— INPUT —
#####

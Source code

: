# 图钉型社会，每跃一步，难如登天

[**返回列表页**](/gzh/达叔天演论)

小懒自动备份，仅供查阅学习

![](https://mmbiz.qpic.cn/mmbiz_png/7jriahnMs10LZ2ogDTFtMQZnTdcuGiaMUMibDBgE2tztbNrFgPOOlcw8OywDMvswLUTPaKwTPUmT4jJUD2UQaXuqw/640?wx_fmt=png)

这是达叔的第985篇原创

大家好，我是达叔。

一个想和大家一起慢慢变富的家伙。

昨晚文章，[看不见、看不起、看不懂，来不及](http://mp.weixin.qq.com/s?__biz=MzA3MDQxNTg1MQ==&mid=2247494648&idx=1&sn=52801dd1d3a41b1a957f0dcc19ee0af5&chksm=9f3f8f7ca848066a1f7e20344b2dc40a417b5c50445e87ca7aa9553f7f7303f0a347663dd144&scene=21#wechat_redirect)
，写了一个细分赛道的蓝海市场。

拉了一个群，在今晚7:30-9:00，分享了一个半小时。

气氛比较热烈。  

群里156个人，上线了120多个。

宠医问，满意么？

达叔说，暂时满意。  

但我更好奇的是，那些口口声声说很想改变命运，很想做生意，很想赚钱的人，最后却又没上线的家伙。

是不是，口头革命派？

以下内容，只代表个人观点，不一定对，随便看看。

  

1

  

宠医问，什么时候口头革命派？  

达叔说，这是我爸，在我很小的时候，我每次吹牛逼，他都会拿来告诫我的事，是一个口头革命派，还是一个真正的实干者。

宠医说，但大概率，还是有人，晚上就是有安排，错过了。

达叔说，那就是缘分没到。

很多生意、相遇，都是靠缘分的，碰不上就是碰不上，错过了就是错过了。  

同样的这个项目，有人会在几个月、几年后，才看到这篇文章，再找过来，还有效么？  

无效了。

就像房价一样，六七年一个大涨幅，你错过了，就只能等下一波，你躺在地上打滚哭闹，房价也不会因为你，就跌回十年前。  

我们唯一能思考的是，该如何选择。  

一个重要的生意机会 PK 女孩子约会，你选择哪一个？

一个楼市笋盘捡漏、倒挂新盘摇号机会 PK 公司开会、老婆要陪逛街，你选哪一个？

#####

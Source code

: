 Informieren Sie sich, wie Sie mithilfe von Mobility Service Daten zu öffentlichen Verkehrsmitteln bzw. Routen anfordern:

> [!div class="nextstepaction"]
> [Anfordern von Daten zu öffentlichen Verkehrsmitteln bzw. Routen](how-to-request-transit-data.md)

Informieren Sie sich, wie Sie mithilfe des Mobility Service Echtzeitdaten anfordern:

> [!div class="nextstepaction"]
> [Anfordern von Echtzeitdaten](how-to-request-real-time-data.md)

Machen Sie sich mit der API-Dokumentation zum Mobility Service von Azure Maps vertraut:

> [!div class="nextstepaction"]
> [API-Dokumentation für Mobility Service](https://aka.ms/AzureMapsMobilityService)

#####

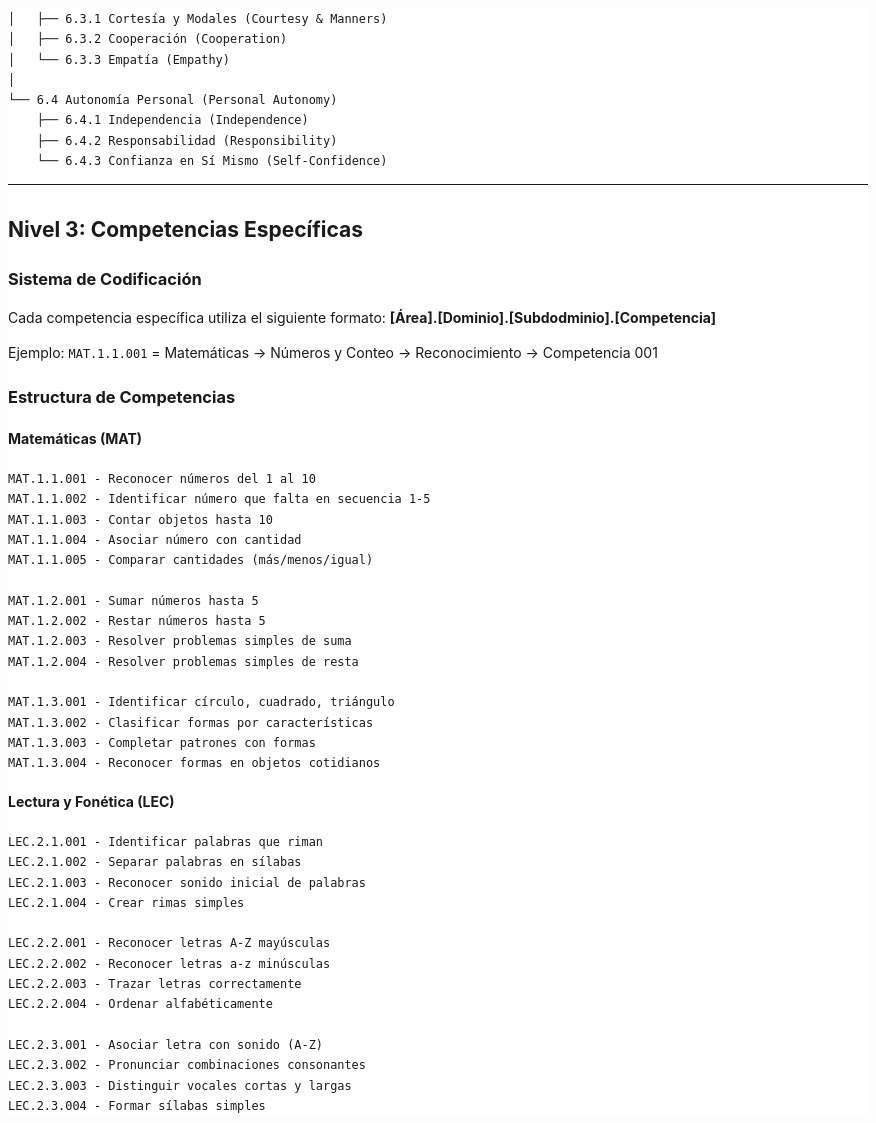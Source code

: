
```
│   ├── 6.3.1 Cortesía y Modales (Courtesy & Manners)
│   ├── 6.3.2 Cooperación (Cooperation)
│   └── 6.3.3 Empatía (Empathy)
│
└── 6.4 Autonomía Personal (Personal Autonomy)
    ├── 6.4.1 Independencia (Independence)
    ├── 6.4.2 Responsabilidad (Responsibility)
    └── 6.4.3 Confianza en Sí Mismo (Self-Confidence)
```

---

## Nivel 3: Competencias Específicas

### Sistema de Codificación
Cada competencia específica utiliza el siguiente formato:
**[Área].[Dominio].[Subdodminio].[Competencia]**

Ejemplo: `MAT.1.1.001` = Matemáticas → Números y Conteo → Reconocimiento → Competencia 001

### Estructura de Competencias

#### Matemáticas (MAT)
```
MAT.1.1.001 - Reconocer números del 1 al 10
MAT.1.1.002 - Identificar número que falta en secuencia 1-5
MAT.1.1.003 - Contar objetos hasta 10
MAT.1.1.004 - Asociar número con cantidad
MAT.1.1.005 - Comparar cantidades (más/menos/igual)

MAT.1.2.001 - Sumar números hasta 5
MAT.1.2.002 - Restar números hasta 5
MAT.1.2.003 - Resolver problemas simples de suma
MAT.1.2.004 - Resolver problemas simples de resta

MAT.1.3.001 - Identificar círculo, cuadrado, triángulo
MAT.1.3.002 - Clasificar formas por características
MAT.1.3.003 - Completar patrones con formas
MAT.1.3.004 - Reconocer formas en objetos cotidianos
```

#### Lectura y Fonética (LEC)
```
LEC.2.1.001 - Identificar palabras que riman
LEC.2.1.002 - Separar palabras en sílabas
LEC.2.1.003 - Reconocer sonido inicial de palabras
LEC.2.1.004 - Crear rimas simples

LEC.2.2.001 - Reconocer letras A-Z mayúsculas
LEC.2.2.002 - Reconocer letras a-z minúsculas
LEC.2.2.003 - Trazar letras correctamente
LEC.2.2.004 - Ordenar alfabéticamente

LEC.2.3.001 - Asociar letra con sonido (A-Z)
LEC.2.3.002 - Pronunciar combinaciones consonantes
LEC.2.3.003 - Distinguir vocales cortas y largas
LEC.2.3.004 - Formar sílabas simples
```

#####

— PROBLEM TO WORK ON —
Examine the listing line by line and give the number of lines where "https" occurs, with nothing added.

— RESPONSE TO THIS TASK —
2